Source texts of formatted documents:
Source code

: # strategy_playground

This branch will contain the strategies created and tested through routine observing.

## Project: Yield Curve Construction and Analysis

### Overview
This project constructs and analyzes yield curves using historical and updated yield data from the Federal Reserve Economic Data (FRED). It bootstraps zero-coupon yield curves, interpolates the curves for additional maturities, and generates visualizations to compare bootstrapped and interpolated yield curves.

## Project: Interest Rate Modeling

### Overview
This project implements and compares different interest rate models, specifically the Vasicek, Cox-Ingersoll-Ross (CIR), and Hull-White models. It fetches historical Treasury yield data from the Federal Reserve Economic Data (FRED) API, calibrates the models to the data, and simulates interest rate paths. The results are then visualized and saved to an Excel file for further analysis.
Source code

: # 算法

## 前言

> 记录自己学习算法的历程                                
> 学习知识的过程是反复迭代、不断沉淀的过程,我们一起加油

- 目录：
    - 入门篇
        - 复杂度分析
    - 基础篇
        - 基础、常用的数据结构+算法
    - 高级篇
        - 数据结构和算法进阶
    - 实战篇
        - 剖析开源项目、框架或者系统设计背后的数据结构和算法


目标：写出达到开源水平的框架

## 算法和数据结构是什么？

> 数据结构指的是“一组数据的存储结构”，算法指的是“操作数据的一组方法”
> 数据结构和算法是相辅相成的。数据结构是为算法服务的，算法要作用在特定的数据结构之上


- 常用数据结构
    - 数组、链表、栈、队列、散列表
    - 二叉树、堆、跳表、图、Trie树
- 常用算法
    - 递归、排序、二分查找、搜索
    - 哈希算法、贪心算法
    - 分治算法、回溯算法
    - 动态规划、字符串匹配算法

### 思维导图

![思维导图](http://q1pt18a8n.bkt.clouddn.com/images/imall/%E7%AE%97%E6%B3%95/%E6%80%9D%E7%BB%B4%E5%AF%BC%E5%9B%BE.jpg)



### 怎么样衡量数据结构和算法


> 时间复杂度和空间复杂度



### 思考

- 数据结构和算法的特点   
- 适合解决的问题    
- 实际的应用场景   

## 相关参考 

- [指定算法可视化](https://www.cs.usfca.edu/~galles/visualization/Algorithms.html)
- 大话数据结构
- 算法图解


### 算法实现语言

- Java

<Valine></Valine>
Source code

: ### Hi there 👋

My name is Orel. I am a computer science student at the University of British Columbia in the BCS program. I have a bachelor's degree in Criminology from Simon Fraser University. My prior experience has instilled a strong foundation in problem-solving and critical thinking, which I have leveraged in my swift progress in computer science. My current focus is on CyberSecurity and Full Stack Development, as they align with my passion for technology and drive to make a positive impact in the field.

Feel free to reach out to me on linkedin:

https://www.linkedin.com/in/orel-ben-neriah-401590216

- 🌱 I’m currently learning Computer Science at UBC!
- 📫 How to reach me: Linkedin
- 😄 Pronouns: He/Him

▶ [WHAT THE TASK REQUIRES] Reproduce exactly the lines above from the line with "## Project: Interest Rate Modeling" to the line with "- 动态规划、字符串匹配算法", including both, and add nothing.

▶ [REPLY]
## Project: Interest Rate Modeling

### Overview
This project implements and compares different interest rate models, specifically the Vasicek, Cox-Ingersoll-Ross (CIR), and Hull-White models. It fetches historical Treasury yield data from the Federal Reserve Economic Data (FRED) API, calibrates the models to the data, and simulates interest rate paths. The results are then visualized and saved to an Excel file for further analysis.
Source code

: # 算法

## 前言

> 记录自己学习算法的历程                                
> 学习知识的过程是反复迭代、不断沉淀的过程,我们一起加油

- 目录：
    - 入门篇
        - 复杂度分析
    - 基础篇
        - 基础、常用的数据结构+算法
    - 高级篇
        - 数据结构和算法进阶
    - 实战篇
        - 剖析开源项目、框架或者系统设计背后的数据结构和算法


目标：写出达到开源水平的框架

## 算法和数据结构是什么？

> 数据结构指的是“一组数据的存储结构”，算法指的是“操作数据的一组方法”
> 数据结构和算法是相辅相成的。数据结构是为算法服务的，算法要作用在特定的数据结构之上


- 常用数据结构
    - 数组、链表、栈、队列、散列表
    - 二叉树、堆、跳表、图、Trie树
- 常用算法
    - 递归、排序、二分查找、搜索
    - 哈希算法、贪心算法
    - 分治算法、回溯算法
    - 动态规划、字符串匹配算法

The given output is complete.